Police will also raise fines tenfold for such cycling infractions as running red lights, Shanghai Daily reported. Such measures aim to "control the number of bicycles on city streets," it quoted police official Chen Yuangao as saying.
The proposed ban, which extends restrictions already in place, has already met with protests by some officials and members of the cycling population, the paper said.
PHOTO: AP
"Bicycles are an environmentally friendly means of transportation that should not be banned," the paper quoted Zhao Guotong, an official of the Shanghai Economic Commission, as saying.
Shanghai should instead "take firm control of the increasing numbers of private cars," Zhao was quoted as saying.
Shanghai, with an urban population of about 20 million, has some 9 million bikes, the paper said. Numbers of new cycles in the city grew by 1 million this year, it said.

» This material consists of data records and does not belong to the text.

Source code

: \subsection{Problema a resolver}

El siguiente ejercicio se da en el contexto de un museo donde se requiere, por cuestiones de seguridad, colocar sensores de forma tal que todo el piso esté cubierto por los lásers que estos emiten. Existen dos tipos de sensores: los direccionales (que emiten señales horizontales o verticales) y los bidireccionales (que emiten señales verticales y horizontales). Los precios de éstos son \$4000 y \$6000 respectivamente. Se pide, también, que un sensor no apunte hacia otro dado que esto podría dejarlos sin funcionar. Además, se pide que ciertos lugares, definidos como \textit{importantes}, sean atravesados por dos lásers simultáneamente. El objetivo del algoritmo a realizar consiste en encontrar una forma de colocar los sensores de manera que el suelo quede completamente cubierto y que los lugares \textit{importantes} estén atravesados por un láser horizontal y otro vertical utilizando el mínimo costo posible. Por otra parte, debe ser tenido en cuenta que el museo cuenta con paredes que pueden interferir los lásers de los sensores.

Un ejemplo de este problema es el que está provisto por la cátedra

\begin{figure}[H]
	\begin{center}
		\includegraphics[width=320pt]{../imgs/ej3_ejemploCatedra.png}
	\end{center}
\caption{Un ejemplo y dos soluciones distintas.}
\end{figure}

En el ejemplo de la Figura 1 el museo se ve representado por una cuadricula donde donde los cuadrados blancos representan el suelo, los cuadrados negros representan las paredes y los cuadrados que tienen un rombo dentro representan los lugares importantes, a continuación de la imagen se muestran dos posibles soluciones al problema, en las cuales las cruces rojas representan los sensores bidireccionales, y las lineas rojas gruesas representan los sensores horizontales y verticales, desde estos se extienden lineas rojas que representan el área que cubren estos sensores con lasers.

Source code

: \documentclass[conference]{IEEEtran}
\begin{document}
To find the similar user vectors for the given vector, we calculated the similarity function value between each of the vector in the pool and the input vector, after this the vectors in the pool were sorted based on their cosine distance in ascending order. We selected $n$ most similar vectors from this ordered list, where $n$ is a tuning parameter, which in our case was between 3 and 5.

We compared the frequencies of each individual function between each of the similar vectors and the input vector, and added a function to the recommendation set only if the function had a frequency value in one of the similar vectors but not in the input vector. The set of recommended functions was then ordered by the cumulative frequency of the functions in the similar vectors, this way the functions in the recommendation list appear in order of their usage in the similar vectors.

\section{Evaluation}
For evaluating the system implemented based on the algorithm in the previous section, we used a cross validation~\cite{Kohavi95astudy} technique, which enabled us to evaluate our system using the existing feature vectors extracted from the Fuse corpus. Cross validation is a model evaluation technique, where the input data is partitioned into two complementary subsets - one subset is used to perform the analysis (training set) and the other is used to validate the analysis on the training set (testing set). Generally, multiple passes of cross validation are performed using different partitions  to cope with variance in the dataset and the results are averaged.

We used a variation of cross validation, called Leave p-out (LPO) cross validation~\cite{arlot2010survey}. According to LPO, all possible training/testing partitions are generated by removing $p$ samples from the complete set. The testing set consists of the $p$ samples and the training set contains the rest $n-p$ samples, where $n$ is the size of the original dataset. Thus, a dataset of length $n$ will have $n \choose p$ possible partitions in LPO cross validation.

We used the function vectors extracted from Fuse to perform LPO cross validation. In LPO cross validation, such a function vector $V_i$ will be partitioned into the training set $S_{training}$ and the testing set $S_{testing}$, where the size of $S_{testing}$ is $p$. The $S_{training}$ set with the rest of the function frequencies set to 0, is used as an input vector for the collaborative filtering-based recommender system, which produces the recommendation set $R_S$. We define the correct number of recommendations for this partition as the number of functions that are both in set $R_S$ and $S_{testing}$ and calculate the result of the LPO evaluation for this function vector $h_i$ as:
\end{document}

Bicycles were long kings of the road in China, hailed by the country's leaders as the perfect proletarian transport: cheap, efficient and egalitarian. Like other cities, Shanghai, which boasted some of China's earliest bicycle factories, set aside special bike lanes on main roads and built bicycle parking lots outside offices, schools and public buildings.

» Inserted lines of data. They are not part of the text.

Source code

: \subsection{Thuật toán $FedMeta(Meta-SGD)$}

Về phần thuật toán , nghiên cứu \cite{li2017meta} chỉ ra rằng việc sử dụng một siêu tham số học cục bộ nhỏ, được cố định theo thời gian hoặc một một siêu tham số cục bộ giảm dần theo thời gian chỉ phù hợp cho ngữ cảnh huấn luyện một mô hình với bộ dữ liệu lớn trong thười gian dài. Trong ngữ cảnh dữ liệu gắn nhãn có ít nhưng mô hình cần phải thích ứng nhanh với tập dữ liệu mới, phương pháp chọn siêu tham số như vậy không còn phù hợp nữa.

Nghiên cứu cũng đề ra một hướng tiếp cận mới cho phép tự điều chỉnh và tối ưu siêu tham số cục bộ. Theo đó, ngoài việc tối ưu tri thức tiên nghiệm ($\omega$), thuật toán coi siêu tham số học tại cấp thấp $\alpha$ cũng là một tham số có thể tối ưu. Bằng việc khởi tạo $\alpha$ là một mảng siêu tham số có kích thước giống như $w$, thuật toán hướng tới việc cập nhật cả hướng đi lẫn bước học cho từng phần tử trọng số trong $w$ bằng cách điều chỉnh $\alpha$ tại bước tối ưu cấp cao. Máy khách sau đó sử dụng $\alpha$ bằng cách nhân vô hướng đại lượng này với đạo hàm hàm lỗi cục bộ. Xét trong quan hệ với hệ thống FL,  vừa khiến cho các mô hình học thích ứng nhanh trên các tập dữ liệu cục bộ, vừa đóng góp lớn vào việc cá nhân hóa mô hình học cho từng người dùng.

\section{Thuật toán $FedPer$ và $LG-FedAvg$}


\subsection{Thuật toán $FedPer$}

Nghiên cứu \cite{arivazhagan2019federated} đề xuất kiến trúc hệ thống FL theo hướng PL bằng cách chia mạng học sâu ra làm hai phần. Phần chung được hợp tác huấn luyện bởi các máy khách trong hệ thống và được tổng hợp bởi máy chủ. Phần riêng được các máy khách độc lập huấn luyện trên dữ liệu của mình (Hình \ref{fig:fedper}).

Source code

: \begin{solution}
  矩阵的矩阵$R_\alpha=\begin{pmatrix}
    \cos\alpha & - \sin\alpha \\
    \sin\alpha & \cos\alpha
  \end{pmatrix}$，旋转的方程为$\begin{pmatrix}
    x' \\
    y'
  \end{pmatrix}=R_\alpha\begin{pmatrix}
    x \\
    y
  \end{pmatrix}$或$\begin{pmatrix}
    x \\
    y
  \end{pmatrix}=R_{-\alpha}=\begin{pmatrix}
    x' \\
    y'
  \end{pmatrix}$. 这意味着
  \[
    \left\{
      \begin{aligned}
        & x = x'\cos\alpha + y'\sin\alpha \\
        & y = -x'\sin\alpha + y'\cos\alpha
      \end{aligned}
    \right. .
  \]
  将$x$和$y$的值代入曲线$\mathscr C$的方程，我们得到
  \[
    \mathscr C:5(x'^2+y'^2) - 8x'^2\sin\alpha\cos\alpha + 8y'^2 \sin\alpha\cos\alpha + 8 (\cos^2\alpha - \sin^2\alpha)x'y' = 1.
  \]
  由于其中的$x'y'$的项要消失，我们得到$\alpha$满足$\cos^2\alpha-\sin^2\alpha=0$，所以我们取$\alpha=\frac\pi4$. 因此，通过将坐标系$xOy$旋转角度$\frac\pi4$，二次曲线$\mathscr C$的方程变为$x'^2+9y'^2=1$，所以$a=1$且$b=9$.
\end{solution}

In recent years, though, Shang-hai has developed into a center of China's burgeoning auto industry and growing affluence has spurred private car buying.
Numbers of private vehicles in Shanghai nearly doubled to 142,801 at the end of last year, according to the National Bureau of Statistics. The figure is expected to top 200,000 by the end of this year, according to Shanghai media reports.
That accounts for only a small percentage of vehicles on the road, though: Private automobiles are outnumbered six to one by busses, taxis, government cars, and commercial vehicles, according to the official newspaper Liberation Daily.
Police cited the need to control two wheelers as the key to reducing gridlock, accusing them of ignoring traffic lights and occupying vehicle lanes.